Это изложение истории, как раз не произошедшей со мной между 2 и 3 января.
Я сидел за столиком, ждал, пока закипит чайник. Сидел как сидел, в одних подштанниках и футболке - хорошо протопил сегодня. На заднем плане трещали дрова, и на печке в кастрюле уже добрых два часа барахталась свинина.
Сидел я, хоть и напротив окна, при керосиновом свете - стемнело минут пятнадцать назад. Приблизился рёв мотоцикла. Не "дрын-дын-дын" деревенского "Ижа", а звук настоящего, хорошего мотоцикла.
Как только я понял, что он заезжает во двор, я вскочил, выключил уже кипящий чайник и одел свои кожаные штаны - уже истёртые, все в царапинах и давно не мытые.
Я вышел, когда он уже развернул свой мотоцикл прямо перед моим окном, заглушил его, слез, снял шлем.
Я хорошо разглядел его, несмотря на темноту. Косуха и штаны - как мои - сидели на нём как влитые, а козлиная бородка, в отличие от моей, не была растрёпана. В отличие от меня, он не носил очков - я не мог сказать, были ли это линзы или он не был, как я, близорук.
Сомнений не было - я приехал в гости к самому себе.
- С семь-плюс-первым тебя, - на пратчеттовский манер сказал он, улыбнулся и шагнул навстречу. Я ответил "взаимно" и протянул руку.
Он пожал её по-славянски, за кисть, и мне сразу стало проще, свободней. Да, давно у меня не было хороших гостей.
Я выкладывал гречку, а он сел за стол и выдохнул.
- Хорошо ты тут устроился, - сказал он, оглядывая печку, стены, утварь, - жаль, что я уже так не могу.
Мы сидели за столом, и я постепенно что-то рассказывал о том, как я живу здесь, и чего навидался за последнее время. Он же почти ничего не говорил, только кивая и подталкивая к продолжению монолога. Рассказывать было легко - я умел слушать.
Последних событий, произошедших со мной, он не испытывал. Последним нашим общим знакомым был Соболь:
- Да, будем вдвоём с Соболем кататься, когда он свою колымагу соберёт, - усмехнулся он, когда я спросил его, собирается ли он и дальше ездить в одиночестве.
Когда гречка со свининой была съедена, я достал свою чашку и ещё одну (выбрал побольше), рассыпал кофе и залил кипятком.
Сел, достал сигареты. Одну в зубы, пачку на стол. Кивнул ему на неё.
- Я не курю, - отмахнулся он, - бросил, ещё тогда, год назад, когда слёг с температурой. Сейчас только балуюсь иногда.
Я щёлкнул зажигалкой, закурил. Он же, в свою очередь, посмотрел на меня так, будто он уже решил за меня мою судьбу. Потом опуситил взгляд, взял пачку в руки и покрутил её, рассматривая.

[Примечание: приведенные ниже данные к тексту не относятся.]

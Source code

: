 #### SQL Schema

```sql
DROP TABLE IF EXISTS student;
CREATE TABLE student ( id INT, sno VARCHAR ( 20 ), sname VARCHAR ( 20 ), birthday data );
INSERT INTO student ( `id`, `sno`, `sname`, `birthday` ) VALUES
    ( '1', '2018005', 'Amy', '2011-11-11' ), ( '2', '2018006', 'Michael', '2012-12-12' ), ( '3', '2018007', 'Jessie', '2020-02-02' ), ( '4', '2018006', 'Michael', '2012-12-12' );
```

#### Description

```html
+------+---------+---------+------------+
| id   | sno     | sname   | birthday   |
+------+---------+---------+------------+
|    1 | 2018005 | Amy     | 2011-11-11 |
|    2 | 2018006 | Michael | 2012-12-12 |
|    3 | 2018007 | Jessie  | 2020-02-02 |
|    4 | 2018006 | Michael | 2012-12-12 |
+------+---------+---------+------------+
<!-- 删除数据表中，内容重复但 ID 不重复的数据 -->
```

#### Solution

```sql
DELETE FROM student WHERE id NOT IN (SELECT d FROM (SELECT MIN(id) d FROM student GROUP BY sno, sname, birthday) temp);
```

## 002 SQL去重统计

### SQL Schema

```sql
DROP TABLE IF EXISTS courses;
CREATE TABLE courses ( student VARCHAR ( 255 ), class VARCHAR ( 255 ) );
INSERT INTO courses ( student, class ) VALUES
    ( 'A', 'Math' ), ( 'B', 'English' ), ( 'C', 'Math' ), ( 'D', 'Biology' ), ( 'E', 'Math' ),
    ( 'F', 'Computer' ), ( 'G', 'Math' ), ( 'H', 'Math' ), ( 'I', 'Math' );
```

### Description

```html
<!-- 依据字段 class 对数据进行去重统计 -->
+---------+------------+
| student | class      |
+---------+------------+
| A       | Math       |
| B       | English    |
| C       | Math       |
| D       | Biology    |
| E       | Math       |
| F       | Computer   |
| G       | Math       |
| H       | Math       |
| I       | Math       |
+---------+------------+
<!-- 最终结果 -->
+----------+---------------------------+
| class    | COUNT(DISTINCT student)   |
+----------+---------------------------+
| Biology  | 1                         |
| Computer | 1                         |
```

- Diablo Nero, - усмехнулся он. - даже три шестёрки на штрихкоде.
Затем он встал и со словами "пойду отолью" вышел за дверь. Я услышал два шага и звук льющейся воды. Мда, я никогда не грешил особенной церемонностью.
Ни он, ни я не были удивлены такому стечению обстоятельств. Пожалуй, мы оба знали, что это произойдёт - я не раз размышлял на эту тему, как и на многие другие.
Именно поэтому я и знал, что делать. Посмотрел на два ножа, лежащих рядом. Оба использовались самое жестокое для разделки свинины, но, попади они в руки участкового или, тем более, привокзальных ментов, их однозначно приняли бы за холодное оружие.
Я взял тот, что попроще, подошёл к кровати, положил под подушку. Как только я поднял руку, он вернулся.
- Устал? - спросил я. Он молча и серьёзно кивнул.
Кровать была двуспальная, я распорядил ему спать у стенки. Вскоре он уже развернулся лицом к стене и посапывал в давно знакомом мне коричневом спальнике.
Я лежал, глядя в потолок, и не знал, что делать. Хоть он и выглядел спящим, я прекрасно понимал, что если я кажусь спящим и даже соплю - это ещё ничего не значит.
"Ладно.. Убить его необходимо, но делать это сейчас - не лучшая идея. Он из города, а я здесь привык вставать с рассветом. Будет лучше, если я сделаю это утром."
****
Ещё не рассвело. Молодой человек с аккуратной рыжей бородкой вышел из домика и сел на мотоцикл. Достал ключи. Вздохнул, встал и вернулся в домик, а через секунду вернулся с зажжённой сигаретой. Пока он её курил, взошло солнце. Он сел на мотоцикл, бросил на дверь полный неизбежной грусти взгляд и тронулся с места. В домике на полу распростёрлось мёртвое тело двадцатилетнего юноши, а кровь из перерезанного горла ещё растекалась по полу неровной лужей.